___ Provided records ___
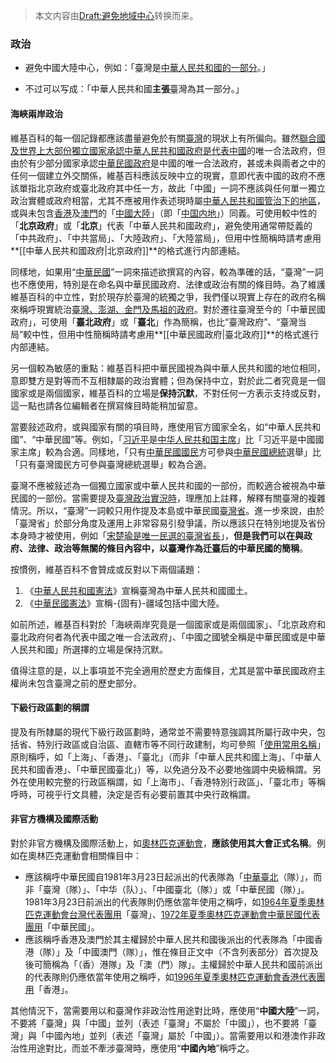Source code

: > 本文内容由[Draft:避免地域中心](https://zh.wikipedia.org/wiki/Draft:避免地域中心)转换而来。


### 政治

  - 避免中國大陸中心，例如：「臺灣是[中華人民共和國的一部分](https://zh.wikipedia.org/wiki/中華人民共和國 "wikilink")。」

<!-- end list -->

  -
    不过可以写成：「中華人民共和國**主張**臺灣為其一部分。」

#### 海峽兩岸政治

維基百科的每一個記錄都應該盡量避免於有關[臺灣](../Page/臺灣.md "wikilink")的現狀上有所偏向。雖然[聯合國及世界上大部份獨立國家承認](https://zh.wikipedia.org/wiki/聯合國 "wikilink")[中華人民共和國政府是代表](https://zh.wikipedia.org/wiki/中華人民共和國政府 "wikilink")[中國](../Page/中國.md "wikilink")的唯一合法政府，但由於有少部分國家承認[中華民國政府](../Page/中華民國政府.md "wikilink")是中國的唯一合法政府，甚或未與兩者之中的任何一個建立外交關係，維基百科應該反映中立的現實，意即代表中國的政府不應該單指北京政府或臺北政府其中任一方，故此「中國」一詞不應該與任何單一獨立政治實體或政府相當，尤其不應被用作表述現時屬[中華人民共和國管治下的地區](https://zh.wikipedia.org/wiki/中華人民共和國 "wikilink")，或與未包含[香港](../Page/香港.md "wikilink")及[澳門](../Page/澳門.md "wikilink")的「[中國大陸](https://zh.wikipedia.org/wiki/中國大陸 "wikilink")」（即「[中国内地](../Page/中国内地.md "wikilink")」）同義。可使用較中性的「**北京政府**」或「**北京**」代表「中華人民共和國政府」，避免使用通常帶貶義的「中共政府」、「中共當局」、「大陸政府」、「大陸當局」，但用中性簡稱時請考慮用**\[\[中華人民共和國政府|北京政府\]\]**的格式進行内部連結。

同樣地，如果用“[中華民國](../Page/中華民國.md "wikilink")”一詞來描述欲撰寫的內容，較為準確的話，“臺灣”一詞也不應使用，特別是在命名與中華民國政府、法律或政治有關的條目時。為了維護維基百科的中立性，對於現存於臺灣的統獨之爭，我們僅以現實上存在的政府名稱來稱呼現實統治[臺灣、澎湖、金門及馬祖的政府](https://zh.wikipedia.org/wiki/臺澎金馬 "wikilink")。對於遷往臺灣至今的「中華民國政府」，可使用「**臺北政府**」或「**臺北**」作為簡稱，也比“臺灣政府”、“臺灣当局”較中性，但用中性簡稱時請考慮用**\[\[中華民國政府|臺北政府\]\]**的格式進行内部連結。

另一個較為敏感的重點：維基百科把中華民國視為與中華人民共和國的地位相同，意即雙方是對等而不互相隸屬的政治實體；但為保持中立，對於此二者究竟是一個國家或是兩個國家，維基百科的立場是**保持沉默**，不對任何一方表示支持或反對，這一點也請各位編輯者在撰寫條目時能稍加留意。

當要敍述政府，或與國家有關的項目時，應使用官方國家全名，如“中華人民共和國”、“中華民國”等。例如，「[习近平](../Page/习近平.md "wikilink")是[中华人民共和国主席](../Page/中华人民共和国主席.md "wikilink")」比「习近平是中國國家主席」較為合適。同樣地，「只有[中華民國國民](../Page/中華民國國民.md "wikilink")方可參與[中華民國總統](../Page/中華民國總統.md "wikilink")選舉」比「只有臺灣國民方可參與臺灣總統選舉」較為合適。

臺灣不應被敍述為一個獨立國家或中華人民共和國的一部份，而較適合被視為中華民國的一部份。當需要提及[臺灣政治實況時](https://zh.wikipedia.org/wiki/臺灣政治 "wikilink")，理應加上註釋，解釋有關臺灣的複雜情況。所以，“臺灣”一詞較只用作提及本島或中華民國[臺灣省](../Page/臺灣省.md "wikilink")。進一步來說，由於「臺灣省」於部分角度及運用上非常容易引發爭議，所以應該只在特別地提及省份本身時才被使用，例如「[宋楚瑜是唯一民選的](https://zh.wikipedia.org/wiki/宋楚瑜 "wikilink")[臺灣省長](https://zh.wikipedia.org/wiki/臺灣省長 "wikilink")」，**但是我們可以在與政府、法律、政治等無關的條目內容中，以臺灣作為迁臺后的中華民國的簡稱**。

按慣例，維基百科不會贊成或反對以下兩個議題：

1.  《[中華人民共和國憲法](https://zh.wikipedia.org/wiki/中華人民共和國憲法 "wikilink")》宣稱臺灣為中華人民共和國國土。
2.  《[中華民國憲法](../Page/中華民國憲法.md "wikilink")》宣稱-{固有}-疆域包括中國大陸。

如前所述，維基百科對於「海峽兩岸究竟是一個國家或是兩個國家」、「北京政府和臺北政府何者為代表中國之唯一合法政府」、「中國之國號全稱是中華民國或是中華人民共和國」所選擇的立場是保持沉默。

值得注意的是，以上事項並不完全適用於歷史方面條目，尤其是當中華民國政府主權尚未包含臺灣之前的歷史部分。

#### 下級行政區劃的稱謂

提及有所隸屬的現代下級行政區劃時，通常並不需要特意強調其所屬行政中央，包括省、特別行政區或自治區、直轄市等不同行政建制，均可參照「[使用常用名稱](https://zh.wikipedia.org/wiki/WP:COMMONNAME "wikilink")」原則稱呼，如「上海」、「香港」、「臺北」（而非「中華人民共和國上海」、「中華人民共和國香港」、「中華民國臺北」）等，以免過分及不必要地強調中央級稱謂。另外在使用較完整的行政區稱謂，如「上海市」、「香港特別行政區」、「臺北市」等稱呼時，可視乎行文具體，決定是否有必要前置其中央行政稱謂。

#### 非官方機構及國際活動

對於非官方機構及國際活動上，如[奧林匹克運動會](https://zh.wikipedia.org/wiki/奧林匹克運動會 "wikilink")，**應該使用其大會正式名稱**。例如在奧林匹克運動會相關條目中：

  - 應該稱呼中華民國自1981年3月23日起派出的代表隊為「[中華臺北](../Page/中華臺北.md "wikilink")（隊）」，而非「臺灣（隊）」、「中华（队）」、「中國臺北（隊）」或「中華民國（隊）」。1981年3月23日前派出的代表隊則仍應依當年使用之稱呼，如[1964年夏季奧林匹克運動會台灣代表團用](https://zh.wikipedia.org/wiki/1964年夏季奧林匹克運動會台灣代表團 "wikilink")「臺灣」、[1972年夏季奧林匹克運動會中華民國代表團用](https://zh.wikipedia.org/wiki/1972年夏季奧林匹克運動會中華民國代表團 "wikilink")「中華民國」。
  - 應該稱呼香港及澳門於其主權歸於中華人民共和國後派出的代表隊為「中國香港（隊）」及「中國澳門（隊）」，惟在條目正文中（不含列表部分）首次提及後可簡稱為「（香）港隊」及「澳（門）隊」。主權歸於中華人民共和國前派出的代表隊則仍應依當年使用之稱呼，如[1996年夏季奧林匹克運動會香港代表團用](https://zh.wikipedia.org/wiki/1996年夏季奧林匹克運動會香港代表團 "wikilink")「香港」。

其他情況下，當需要用以和臺灣作非政治性用途對比時，應使用“**中國大陸**”一詞，不要將「臺灣」與「中國」並列（表述「臺灣」不屬於「中國」），也不要將「臺灣」與「中國內地」並列（表述「臺灣」屬於「中國」）。當需要用以和港澳作非政治性用途對比，而並不牽涉臺灣時，應使用“**中國內地**”稱呼之。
___
- _What is being asked_:
Write every line above again exactly, but leave the pictures out.

- _Completed task_:
Source code

: > 本文内容由[Draft:避免地域中心](https://zh.wikipedia.org/wiki/Draft:避免地域中心)转换而来。


### 政治

  - 避免中國大陸中心，例如：「臺灣是[中華人民共和國的一部分](https://zh.wikipedia.org/wiki/中華人民共和國 "wikilink")。」

<!-- end list -->

  -
    不过可以写成：「中華人民共和國**主張**臺灣為其一部分。」

#### 海峽兩岸政治

維基百科的每一個記錄都應該盡量避免於有關[臺灣](../Page/臺灣.md "wikilink")的現狀上有所偏向。雖然[聯合國及世界上大部份獨立國家承認](https://zh.wikipedia.org/wiki/聯合國 "wikilink")[中華人民共和國政府是代表](https://zh.wikipedia.org/wiki/中華人民共和國政府 "wikilink")[中國](../Page/中國.md "wikilink")的唯一合法政府，但由於有少部分國家承認[中華民國政府](../Page/中華民國政府.md "wikilink")是中國的唯一合法政府，甚或未與兩者之中的任何一個建立外交關係，維基百科應該反映中立的現實，意即代表中國的政府不應該單指北京政府或臺北政府其中任一方，故此「中國」一詞不應該與任何單一獨立政治實體或政府相當，尤其不應被用作表述現時屬[中華人民共和國管治下的地區](https://zh.wikipedia.org/wiki/中華人民共和國 "wikilink")，或與未包含[香港](../Page/香港.md "wikilink")及[澳門](../Page/澳門.md "wikilink")的「[中國大陸](https://zh.wikipedia.org/wiki/中國大陸 "wikilink")」（即「[中国内地](../Page/中国内地.md "wikilink")」）同義。可使用較中性的「**北京政府**」或「**北京**」代表「中華人民共和國政府」，避免使用通常帶貶義的「中共政府」、「中共當局」、「大陸政府」、「大陸當局」，但用中性簡稱時請考慮用**\[\[中華人民共和國政府|北京政府\]\]**的格式進行内部連結。

同樣地，如果用“[中華民國](../Page/中華民國.md "wikilink")”一詞來描述欲撰寫的內容，較為準確的話，“臺灣”一詞也不應使用，特別是在命名與中華民國政府、法律或政治有關的條目時。為了維護維基百科的中立性，對於現存於臺灣的統獨之爭，我們僅以現實上存在的政府名稱來稱呼現實統治[臺灣、澎湖、金門及馬祖的政府](https://zh.wikipedia.org/wiki/臺澎金馬 "wikilink")。對於遷往臺灣至今的「中華民國政府」，可使用「**臺北政府**」或「**臺北**」作為簡稱，也比“臺灣政府”、“臺灣当局”較中性，但用中性簡稱時請考慮用**\[\[中華民國政府|臺北政府\]\]**的格式進行内部連結。

另一個較為敏感的重點：維基百科把中華民國視為與中華人民共和國的地位相同，意即雙方是對等而不互相隸屬的政治實體；但為保持中立，對於此二者究竟是一個國家或是兩個國家，維基百科的立場是**保持沉默**，不對任何一方表示支持或反對，這一點也請各位編輯者在撰寫條目時能稍加留意。

當要敍述政府，或與國家有關的項目時，應使用官方國家全名，如“中華人民共和國”、“中華民國”等。例如，「[习近平](../Page/习近平.md "wikilink")是[中华人民共和国主席](../Page/中华人民共和国主席.md "wikilink")」比「习近平是中國國家主席」較為合適。同樣地，「只有[中華民國國民](../Page/中華民國國民.md "wikilink")方可參與[中華民國總統](../Page/中華民國總統.md "wikilink")選舉」比「只有臺灣國民方可參與臺灣總統選舉」較為合適。

臺灣不應被敍述為一個獨立國家或中華人民共和國的一部份，而較適合被視為中華民國的一部份。當需要提及[臺灣政治實況時](https://zh.wikipedia.org/wiki/臺灣政治 "wikilink")，理應加上註釋，解釋有關臺灣的複雜情況。所以，“臺灣”一詞較只用作提及本島或中華民國[臺灣省](../Page/臺灣省.md "wikilink")。進一步來說，由於「臺灣省」於部分角度及運用上非常容易引發爭議，所以應該只在特別地提及省份本身時才被使用，例如「[宋楚瑜是唯一民選的](https://zh.wikipedia.org/wiki/宋楚瑜 "wikilink")[臺灣省長](https://zh.wikipedia.org/wiki/臺灣省長 "wikilink")」，**但是我們可以在與政府、法律、政治等無關的條目內容中，以臺灣作為迁臺后的中華民國的簡稱**。

按慣例，維基百科不會贊成或反對以下兩個議題：

1.  《[中華人民共和國憲法](https://zh.wikipedia.org/wiki/中華人民共和國憲法 "wikilink")》宣稱臺灣為中華人民共和國國土。
2.  《[中華民國憲法](../Page/中華民國憲法.md "wikilink")》宣稱-{固有}-疆域包括中國大陸。

如前所述，維基百科對於「海峽兩岸究竟是一個國家或是兩個國家」、「北京政府和臺北政府何者為代表中國之唯一合法政府」、「中國之國號全稱是中華民國或是中華人民共和國」所選擇的立場是保持沉默。

值得注意的是，以上事項並不完全適用於歷史方面條目，尤其是當中華民國政府主權尚未包含臺灣之前的歷史部分。

#### 下級行政區劃的稱謂

提及有所隸屬的現代下級行政區劃時，通常並不需要特意強調其所屬行政中央，包括省、特別行政區或自治區、直轄市等不同行政建制，均可參照「[使用常用名稱](https://zh.wikipedia.org/wiki/WP:COMMONNAME "wikilink")」原則稱呼，如「上海」、「香港」、「臺北」（而非「中華人民共和國上海」、「中華人民共和國香港」、「中華民國臺北」）等，以免過分及不必要地強調中央級稱謂。另外在使用較完整的行政區稱謂，如「上海市」、「香港特別行政區」、「臺北市」等稱呼時，可視乎行文具體，決定是否有必要前置其中央行政稱謂。

#### 非官方機構及國際活動

對於非官方機構及國際活動上，如[奧林匹克運動會](https://zh.wikipedia.org/wiki/奧林匹克運動會 "wikilink")，**應該使用其大會正式名稱**。例如在奧林匹克運動會相關條目中：

  - 應該稱呼中華民國自1981年3月23日起派出的代表隊為「[中華臺北](../Page/中華臺北.md "wikilink")（隊）」，而非「臺灣（隊）」、「中华（队）」、「中國臺北（隊）」或「中華民國（隊）」。1981年3月23日前派出的代表隊則仍應依當年使用之稱呼，如[1964年夏季奧林匹克運動會台灣代表團用](https://zh.wikipedia.org/wiki/1964年夏季奧林匹克運動會台灣代表團 "wikilink")「臺灣」、[1972年夏季奧林匹克運動會中華民國代表團用](https://zh.wikipedia.org/wiki/1972年夏季奧林匹克運動會中華民國代表團 "wikilink")「中華民國」。
  - 應該稱呼香港及澳門於其主權歸於中華人民共和國後派出的代表隊為「中國香港（隊）」及「中國澳門（隊）」，惟在條目正文中（不含列表部分）首次提及後可簡稱為「（香）港隊」及「澳（門）隊」。主權歸於中華人民共和國前派出的代表隊則仍應依當年使用之稱呼，如[1996年夏季奧林匹克運動會香港代表團用](https://zh.wikipedia.org/wiki/1996年夏季奧林匹克運動會香港代表團 "wikilink")「香港」。

其他情況下，當需要用以和臺灣作非政治性用途對比時，應使用“**中國大陸**”一詞，不要將「臺灣」與「中國」並列（表述「臺灣」不屬於「中國」），也不要將「臺灣」與「中國內地」並列（表述「臺灣」屬於「中國」）。當需要用以和港澳作非政治性用途對比，而並不牽涉臺灣時，應使用“**中國內地**”稱呼之。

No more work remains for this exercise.